Gran sure loved Bob, though. Everybody knew that. I think she used it all up on him and didn’t have any left over for the rest of us. Not that I expected any, just being her granddaughter and all. And I’m certainly not complaining. She took a lot out of a person. She had the most incredible talent for making people mad. Without ever being rude or anything less than gracious, she’d just assume the worst of everybody. She could put the worst motives on the noblest actions. It used to piss everybody off. It got to the point where I hated to tell her what I was up to. She thought I was lazy for not going out and getting a “real” job and “using my education”. I kept trying to tell her that I don’t believe in the rat-race. I got that job so I could keep in touch with my humanity, the way lawyers and executives and stuff can’t. But she kept telling everybody that I was working there because there was nothing available in my field. As if it was my fault. Like I’d chosen the wrong faculty or something. It used to make me so mad. I mean, I’m perfectly happy with my life, but old Gran would get going on how I’m wasting time and my God-given talents and all that. My parents agreed with her, even though they know better than to say much about it to me.
Man, that old lady could get on my nerves.

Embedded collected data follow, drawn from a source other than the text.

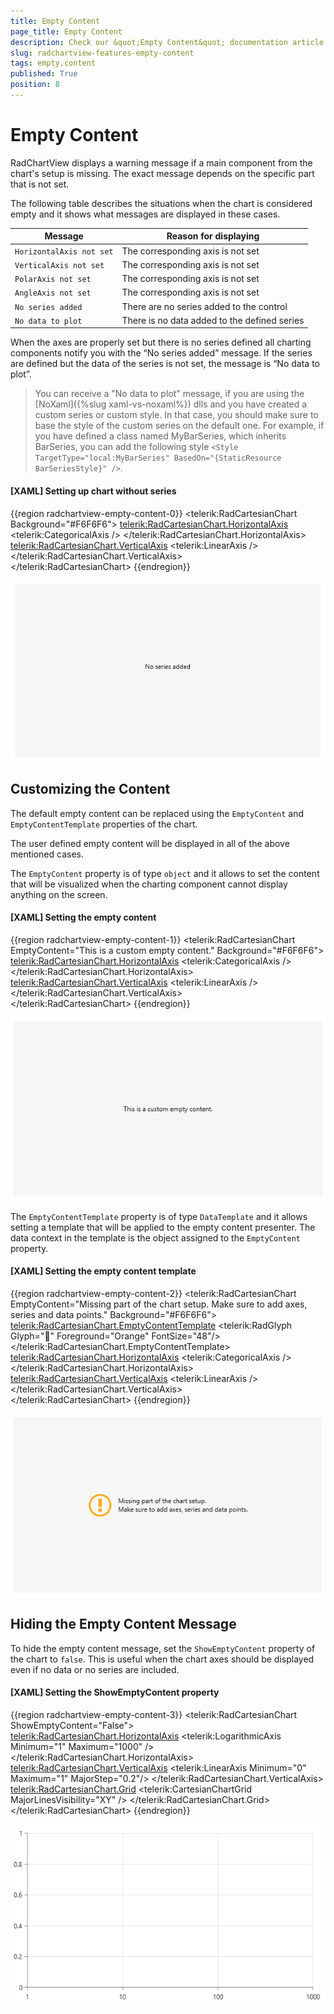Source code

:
 ```yaml
---
title: Empty Content
page_title: Empty Content
description: Check our &quot;Empty Content&quot; documentation article for the RadChartView {{ site.framework_name }} control.
slug: radchartview-features-empty-content
tags: empty,content
published: True
position: 8
---
```


# Empty Content

RadChartView displays a warning message if a main component from the chart's setup is missing. The exact message depends on the specific part that is not set.

The following table describes the situations when the chart is considered empty and it shows what messages are displayed in these cases.

|Message|Reason for displaying|
|-------|---------------------|
|`HorizontalAxis not set`|The corresponding axis is not set|
|`VerticalAxis not set`|The corresponding axis is not set|
|`PolarAxis not set`|The corresponding axis is not set|
|`AngleAxis not set`|The corresponding axis is not set|
|`No series added`|There are no series added to the control|
|`No data to plot`|There is no data added to the defined series|

When the axes are properly set but there is no series defined all charting components notify you with the “No series added” message. If the series are defined but the data of the series is not set, the message is “No data to plot”.

> You can receive a "No data to plot" message, if you are using the [NoXaml]({%slug xaml-vs-noxaml%}) dlls and you have created a custom series or custom style. In that case, you should make sure to base the style of the custom series on the default one. For example, if you have defined a class named MyBarSeries, which inherits BarSeries, you can add the following style `<Style TargetType="local:MyBarSeries" BasedOn="{StaticResource BarSeriesStyle}" />`.

#### __[XAML] Setting up chart without series__
{{region radchartview-empty-content-0}}
	<telerik:RadCartesianChart Background="#F6F6F6">
		<telerik:RadCartesianChart.HorizontalAxis>
			<telerik:CategoricalAxis />
		</telerik:RadCartesianChart.HorizontalAxis>
		<telerik:RadCartesianChart.VerticalAxis>
			<telerik:LinearAxis />
		</telerik:RadCartesianChart.VerticalAxis>            
	</telerik:RadCartesianChart>
{{endregion}}

![WPF RadChartView ](images/radchartview-features-empty-content-0.png)

## Customizing the Content

The default empty content can be replaced using the `EmptyContent` and `EmptyContentTemplate` properties of the chart.

The user defined empty content will be displayed in all of the above mentioned cases.

The `EmptyContent` property is of type `object` and it allows to set the content that will be visualized when the charting component cannot display anything on the screen. 

#### __[XAML] Setting the empty content__
{{region radchartview-empty-content-1}}
	<telerik:RadCartesianChart EmptyContent="This is a custom empty content." Background="#F6F6F6">
		<telerik:RadCartesianChart.HorizontalAxis>
			<telerik:CategoricalAxis />
		</telerik:RadCartesianChart.HorizontalAxis>
		<telerik:RadCartesianChart.VerticalAxis>
			<telerik:LinearAxis />
		</telerik:RadCartesianChart.VerticalAxis>            
	</telerik:RadCartesianChart>
{{endregion}}

![WPF RadChartView ](images/radchartview-features-empty-content-1.png)

The `EmptyContentTemplate` property is of type `DataTemplate` and it allows setting a template that will be applied to the empty content presenter. The data context in the template is the object assigned to the `EmptyContent` property.

#### __[XAML] Setting the empty content template__
{{region radchartview-empty-content-2}}
	<telerik:RadCartesianChart EmptyContent="Missing part of the chart setup.&#13;&#10;Make sure to add axes, series and data points." 
							   Background="#F6F6F6">
		<telerik:RadCartesianChart.EmptyContentTemplate>
			<DataTemplate>
				<StackPanel Orientation="Horizontal">
					<telerik:RadGlyph Glyph="&#xe403;" Foreground="Orange" FontSize="48"/>
					<TextBlock Text="{Binding}" VerticalAlignment="Center" Margin="10 0 0 0" />
				</StackPanel>
			</DataTemplate>
		</telerik:RadCartesianChart.EmptyContentTemplate>
		<telerik:RadCartesianChart.HorizontalAxis>
			<telerik:CategoricalAxis />
		</telerik:RadCartesianChart.HorizontalAxis>
		<telerik:RadCartesianChart.VerticalAxis>
			<telerik:LinearAxis />
		</telerik:RadCartesianChart.VerticalAxis>            
	</telerik:RadCartesianChart>
{{endregion}}

![WPF RadChartView ](images/radchartview-features-empty-content-2.png)

## Hiding the Empty Content Message

To hide the empty content message, set the `ShowEmptyContent` property of the chart to `false`. This is useful when the chart axes should be displayed even if no data or no series are included.

#### __[XAML] Setting the ShowEmptyContent property__
{{region radchartview-empty-content-3}}
	<telerik:RadCartesianChart ShowEmptyContent="False">            
		<telerik:RadCartesianChart.HorizontalAxis>
			<telerik:LogarithmicAxis Minimum="1" Maximum="1000" />
		</telerik:RadCartesianChart.HorizontalAxis>
		<telerik:RadCartesianChart.VerticalAxis>
			<telerik:LinearAxis Minimum="0" Maximum="1" MajorStep="0.2"/>
		</telerik:RadCartesianChart.VerticalAxis>            
		<telerik:RadCartesianChart.Grid>
			<telerik:CartesianChartGrid MajorLinesVisibility="XY" />
		</telerik:RadCartesianChart.Grid>
	</telerik:RadCartesianChart>
{{endregion}}

![WPF RadChartView ](images/radchartview-features-empty-content-3.png)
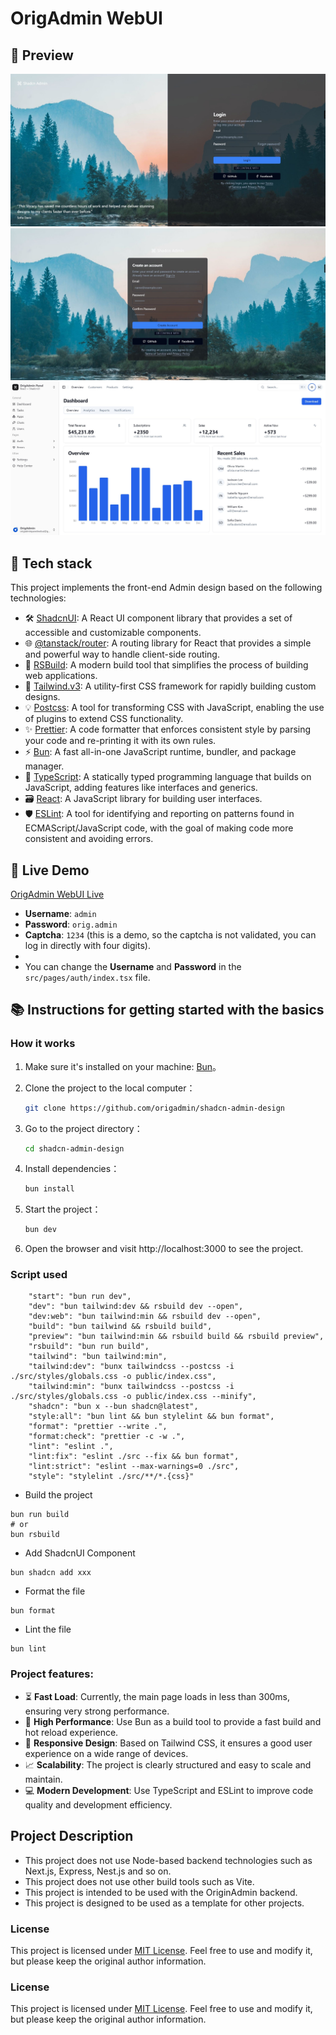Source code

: # OrigAdmin WebUI

## 🌟 Preview

![signin](resources/signin.jpg)
![signup](resources/signup.jpg)
![dashboard](resources/dashboard.jpg)

## 🔧 Tech stack

This project implements the front-end Admin design based on the following technologies:

- 🛠️ [ShadcnUI](https://ui.shadcn.com/): A React UI component library that provides a set of accessible and customizable
  components.
- 🌐 [@tanstack/router](https://tanstack.com/router): A routing library for React that provides a simple and powerful way
  to handle client-side routing.
- 🚀 [RSBuild](https://rsbuild.js.org/): A modern build tool that simplifies the process of building web applications.
- 🎨 [Tailwind.v3](https://tailwindcss.com/): A utility-first CSS framework for rapidly building custom designs.
- 💡 [Postcss](https://postcss.org/): A tool for transforming CSS with JavaScript, enabling the use of plugins to extend
  CSS functionality.
- ✨ [Prettier](https://prettier.io/): A code formatter that enforces consistent style by parsing your code and
  re-printing it with its own rules.
- ⚡ [Bun](https://bun.sh/): A fast all-in-one JavaScript runtime, bundler, and package manager.
- 📜 [TypeScript](https://www.typescriptlang.org/): A statically typed programming language that builds on JavaScript,
  adding features like interfaces and generics.
- 🗃️ [React](https://reactjs.org/): A JavaScript library for building user interfaces.
- 🛡️ [ESLint](https://eslint.org/): A tool for identifying and reporting on patterns found in ECMAScript/JavaScript
  code, with the goal of making code more consistent and avoiding errors.

## 🚀 Live Demo

[OrigAdmin WebUI Live](https://shadcn-admin-design.vercel.app)

- **Username**: `admin`
- **Password**: `orig.admin`
- **Captcha**: `1234` (this is a demo, so the captcha is not validated, you can log in directly with four digits).
-
- You can change the **Username** and **Password** in the `src/pages/auth/index.tsx` file.

## 📚 Instructions for getting started with the basics

### How it works

1. Make sure it's installed on your machine: [Bun](https://bun.sh/)。
2. Clone the project to the local computer：

   ```bash
   git clone https://github.com/origadmin/shadcn-admin-design
   ```
3. Go to the project directory：
   ```bash
   cd shadcn-admin-design
   ```
4. Install dependencies：
   ```bash
   bun install
   ```
5. Start the project：
   ```bash
   bun dev
   ```
6. Open the browser and visit http://localhost:3000 to see the project.

### Script used

```
    "start": "bun run dev",
    "dev": "bun tailwind:dev && rsbuild dev --open",
    "dev:web": "bun tailwind:min && rsbuild dev --open",
    "build": "bun tailwind && rsbuild build",
    "preview": "bun tailwind:min && rsbuild build && rsbuild preview",
    "rsbuild": "bun run build",
    "tailwind": "bun tailwind:min",
    "tailwind:dev": "bunx tailwindcss --postcss -i ./src/styles/globals.css -o public/index.css",
    "tailwind:min": "bunx tailwindcss --postcss -i ./src/styles/globals.css -o public/index.css --minify",
    "shadcn": "bun x --bun shadcn@latest",
    "style:all": "bun lint && bun stylelint && bun format",
    "format": "prettier --write .",
    "format:check": "prettier -c -w .",
    "lint": "eslint .",
    "lint:fix": "eslint ./src --fix && bun format",
    "lint:strict": "eslint --max-warnings=0 ./src",
    "style": "stylelint ./src/**/*.{css}"
```

- Build the project

```
bun run build
# or
bun rsbuild
```

- Add ShadcnUI Component

```
bun shadcn add xxx
```

- Format the file

```
bun format
```

- Lint the file

```
bun lint
```

### Project features:

- ⏳ **Fast Load**: Currently, the main page loads in less than 300ms, ensuring very strong performance.
- 🚀 **High Performance**: Use Bun as a build tool to provide a fast build and hot reload experience.
- 📱 **Responsive Design**: Based on Tailwind CSS, it ensures a good user experience on a wide range of devices.
- 📈 **Scalability**: The project is clearly structured and easy to scale and maintain.
- 💻 **Modern Development**: Use TypeScript and ESLint to improve code quality and development efficiency.

## Project Description

- This project does not use Node-based backend technologies such as Next.js, Express, Nest.js and so on.
- This project does not use other build tools such as Vite.
- This project is intended to be used with the OriginAdmin backend.
- This project is designed to be used as a template for other projects.

### License

This project is licensed under [MIT License](https://opensource.org/licenses/MIT). Feel free to use and modify it, but
please keep the original author information.

### License

This project is licensed under [MIT License](https://opensource.org/licenses/MIT). Feel free to use and modify it, but
please
keep the original author information.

And it wasn’t just me. It’s not like I’m completely heartless or anything. I watched her do it to everybody. She ended up a bitter, lonely old lady, and the older she got, the worse it got. Nobody ever really wanted to go see her, until she had her stroke, and I think that was more for us, so we wouldn’t feel guilty when she died. Which is a terrible reason to do anything, I know, but we all did it. I did it, even before the stroke. Every couple of months or so, we’d have these gatherings, Gran and my parents and me. And we’d get together and have a really bad time. And every time, I swore I’d never do it again, but a few months down the road, the call would go out again and I’d have to show up or have decent, acceptable reasons for not.
I think after awhile, guilt is the only thing that can hold a family together.